La situación del ministro Lara se había complicado mucho porque, a raíz de una denuncia que él hizo sobre la presencia de dineros del narcotráfico en el fútbol y la política, y de una declaración suya en el sentido de que en el Congreso se había infiltrado el narcotraficante Pablo Escobar, quien había sido elegido suplente del representante a la Cámara Jairo Ortega, a su vez elegido en la lista que para el Senado había encabezado el exministro de Justicia Alberto Santofimio, Escobar le dio al ministro Lara 24 horas para que rectificara su afirmación porque, según él, él era “un hombre de bien”. Como el ministro no rectificó, el capo le tendió una celada a través de Jairo Ortega, quien citó al ministro a un debate de control político y le sacó un cheque de $1 millón que el narcotraficante Evaristo Porras había girado a una cuenta de una ferretería de la familia de los Lara Bonilla, con cuyo manejo Rodrigo Lara nada tenía que ver.

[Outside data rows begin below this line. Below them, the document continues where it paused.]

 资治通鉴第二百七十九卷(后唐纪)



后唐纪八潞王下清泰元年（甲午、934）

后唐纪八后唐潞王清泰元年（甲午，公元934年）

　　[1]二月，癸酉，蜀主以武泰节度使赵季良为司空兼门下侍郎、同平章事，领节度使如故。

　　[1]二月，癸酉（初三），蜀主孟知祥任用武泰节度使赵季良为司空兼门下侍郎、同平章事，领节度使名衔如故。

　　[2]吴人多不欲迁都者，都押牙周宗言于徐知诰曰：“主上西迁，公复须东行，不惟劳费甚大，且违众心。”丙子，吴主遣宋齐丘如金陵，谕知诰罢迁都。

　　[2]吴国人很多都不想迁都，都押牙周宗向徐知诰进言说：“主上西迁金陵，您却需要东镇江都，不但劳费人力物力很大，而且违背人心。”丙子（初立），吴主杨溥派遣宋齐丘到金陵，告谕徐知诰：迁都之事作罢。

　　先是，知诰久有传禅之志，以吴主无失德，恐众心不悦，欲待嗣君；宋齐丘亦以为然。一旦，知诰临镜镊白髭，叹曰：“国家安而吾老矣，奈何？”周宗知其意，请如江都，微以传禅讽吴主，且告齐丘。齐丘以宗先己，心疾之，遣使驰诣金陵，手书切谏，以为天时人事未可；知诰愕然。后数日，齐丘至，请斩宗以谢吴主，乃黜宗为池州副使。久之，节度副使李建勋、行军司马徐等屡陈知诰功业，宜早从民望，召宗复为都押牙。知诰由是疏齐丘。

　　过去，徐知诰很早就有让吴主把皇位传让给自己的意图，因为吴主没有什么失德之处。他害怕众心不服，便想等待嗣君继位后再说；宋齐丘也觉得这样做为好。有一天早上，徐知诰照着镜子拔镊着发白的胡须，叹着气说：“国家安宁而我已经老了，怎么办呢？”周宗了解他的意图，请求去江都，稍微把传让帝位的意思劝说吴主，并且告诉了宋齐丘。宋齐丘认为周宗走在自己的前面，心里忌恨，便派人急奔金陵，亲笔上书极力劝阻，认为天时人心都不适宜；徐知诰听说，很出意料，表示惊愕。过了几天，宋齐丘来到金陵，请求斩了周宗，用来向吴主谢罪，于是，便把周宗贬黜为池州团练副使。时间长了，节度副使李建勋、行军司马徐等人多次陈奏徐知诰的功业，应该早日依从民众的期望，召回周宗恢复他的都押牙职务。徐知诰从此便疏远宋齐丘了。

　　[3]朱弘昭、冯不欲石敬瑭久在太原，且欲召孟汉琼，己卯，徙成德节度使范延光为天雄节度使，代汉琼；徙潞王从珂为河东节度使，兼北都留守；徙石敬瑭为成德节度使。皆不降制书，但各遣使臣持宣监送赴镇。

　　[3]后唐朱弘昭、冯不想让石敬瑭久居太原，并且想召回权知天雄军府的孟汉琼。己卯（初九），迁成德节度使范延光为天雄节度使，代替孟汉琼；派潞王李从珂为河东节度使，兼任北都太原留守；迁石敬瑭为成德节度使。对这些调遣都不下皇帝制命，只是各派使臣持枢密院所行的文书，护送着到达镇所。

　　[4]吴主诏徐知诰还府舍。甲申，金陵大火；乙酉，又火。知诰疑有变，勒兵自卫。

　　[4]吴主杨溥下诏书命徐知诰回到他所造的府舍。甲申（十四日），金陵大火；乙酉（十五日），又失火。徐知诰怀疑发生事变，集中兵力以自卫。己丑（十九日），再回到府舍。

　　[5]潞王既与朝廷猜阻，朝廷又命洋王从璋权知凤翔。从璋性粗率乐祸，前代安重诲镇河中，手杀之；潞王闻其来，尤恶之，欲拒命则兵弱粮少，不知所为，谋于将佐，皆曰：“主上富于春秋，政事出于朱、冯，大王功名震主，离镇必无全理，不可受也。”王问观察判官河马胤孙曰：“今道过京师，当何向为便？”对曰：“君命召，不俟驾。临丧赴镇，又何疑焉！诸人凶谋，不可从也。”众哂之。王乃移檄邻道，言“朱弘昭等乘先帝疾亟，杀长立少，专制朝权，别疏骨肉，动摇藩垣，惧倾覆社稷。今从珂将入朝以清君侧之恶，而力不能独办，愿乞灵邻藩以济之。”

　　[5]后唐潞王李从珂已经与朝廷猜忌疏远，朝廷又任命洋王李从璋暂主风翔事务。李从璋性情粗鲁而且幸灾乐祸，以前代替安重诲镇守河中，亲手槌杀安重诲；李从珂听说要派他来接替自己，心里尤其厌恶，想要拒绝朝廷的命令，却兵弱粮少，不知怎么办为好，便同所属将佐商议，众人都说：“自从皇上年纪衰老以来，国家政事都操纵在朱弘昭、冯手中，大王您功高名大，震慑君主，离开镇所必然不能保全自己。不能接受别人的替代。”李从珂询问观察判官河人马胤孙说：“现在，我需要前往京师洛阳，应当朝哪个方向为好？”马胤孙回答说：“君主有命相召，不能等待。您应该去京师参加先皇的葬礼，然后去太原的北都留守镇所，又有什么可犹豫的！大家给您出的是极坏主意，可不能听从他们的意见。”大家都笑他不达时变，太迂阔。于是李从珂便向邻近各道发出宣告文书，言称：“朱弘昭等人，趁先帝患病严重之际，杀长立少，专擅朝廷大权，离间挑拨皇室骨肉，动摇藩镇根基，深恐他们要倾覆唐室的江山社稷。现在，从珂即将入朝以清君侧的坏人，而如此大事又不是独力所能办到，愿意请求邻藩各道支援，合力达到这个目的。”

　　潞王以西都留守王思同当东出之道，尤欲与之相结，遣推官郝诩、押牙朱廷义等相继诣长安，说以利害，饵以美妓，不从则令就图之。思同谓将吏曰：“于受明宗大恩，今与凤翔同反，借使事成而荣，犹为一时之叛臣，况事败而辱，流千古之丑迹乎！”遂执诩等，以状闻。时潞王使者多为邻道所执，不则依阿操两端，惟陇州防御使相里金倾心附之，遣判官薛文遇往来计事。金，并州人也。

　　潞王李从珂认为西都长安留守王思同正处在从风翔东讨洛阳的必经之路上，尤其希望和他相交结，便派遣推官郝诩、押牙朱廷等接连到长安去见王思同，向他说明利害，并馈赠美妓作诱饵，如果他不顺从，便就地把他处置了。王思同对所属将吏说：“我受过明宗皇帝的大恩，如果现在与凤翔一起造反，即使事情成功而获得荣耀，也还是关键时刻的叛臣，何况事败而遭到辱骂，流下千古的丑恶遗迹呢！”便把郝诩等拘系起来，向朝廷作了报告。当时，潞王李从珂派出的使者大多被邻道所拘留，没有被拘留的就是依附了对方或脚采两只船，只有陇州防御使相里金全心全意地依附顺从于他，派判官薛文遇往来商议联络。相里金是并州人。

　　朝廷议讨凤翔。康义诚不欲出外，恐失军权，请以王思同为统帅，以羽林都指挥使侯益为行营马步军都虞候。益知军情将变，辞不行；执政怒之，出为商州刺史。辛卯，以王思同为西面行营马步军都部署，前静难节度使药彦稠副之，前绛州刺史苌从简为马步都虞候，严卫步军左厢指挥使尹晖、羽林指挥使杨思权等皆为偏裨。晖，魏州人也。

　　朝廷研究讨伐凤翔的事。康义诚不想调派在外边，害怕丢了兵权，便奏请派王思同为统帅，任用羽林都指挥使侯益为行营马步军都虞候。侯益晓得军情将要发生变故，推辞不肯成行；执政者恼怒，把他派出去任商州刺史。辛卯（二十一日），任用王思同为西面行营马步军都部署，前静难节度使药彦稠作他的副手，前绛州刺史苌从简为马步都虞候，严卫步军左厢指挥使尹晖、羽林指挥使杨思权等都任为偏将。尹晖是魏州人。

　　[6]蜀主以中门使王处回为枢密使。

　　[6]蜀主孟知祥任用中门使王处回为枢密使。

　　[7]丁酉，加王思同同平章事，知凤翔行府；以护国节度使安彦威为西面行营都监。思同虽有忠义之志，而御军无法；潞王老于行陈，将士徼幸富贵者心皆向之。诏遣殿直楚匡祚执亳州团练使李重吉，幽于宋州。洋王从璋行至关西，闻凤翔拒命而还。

Entonces se armó un escándalo. Y el Nuevo Liberalismo, movimiento al que pertenecía el ministro, nombró un comité de ética para que investigara el caso. A partir de ahí, Rodrigo Lara, liberal de izquierda, honesto, vertical, valiente y orador formidable, arreció su lucha contra el narcotráfico: revivió viejos procesos penales contra los capos Escobar y Lehder, decomisó centenares de predios que usaban para producir droga y avionetas que utilizaban para transportarla, promovió la extradición en el Congreso, y, apoyado por el coronel Jaime Ramírez, el 28 de marzo de 1984, desmanteló en las selvas del sur los estratégicos laboratorios de Tranquilandia y Villacoca, lo cual acabó de enardecer a los capos.
Entonces, un mes y dos días después, lo mataron.
Su muerte fue una tragedia no solo para su familia y sus amigos, sino para Colombia entera. Porque, si hubiera sobrevivido Rodrigo Lara Bonilla, muy seguramente habría llegado a ser ese gran presidente liberal de izquierda que Colombia tanto necesita.
Nota: el 1.° de mayo, al cierre de esta columna, terminó de hablar en la plaza de Bolívar el presidente Gustavo Petro: definitivamente, él sigue siendo un gran líder. Su discurso tiene varias lecturas. Pero la principal es que, de nuevo, le abrió las puertas al gran acuerdo nacional, la única salida que tiene este país.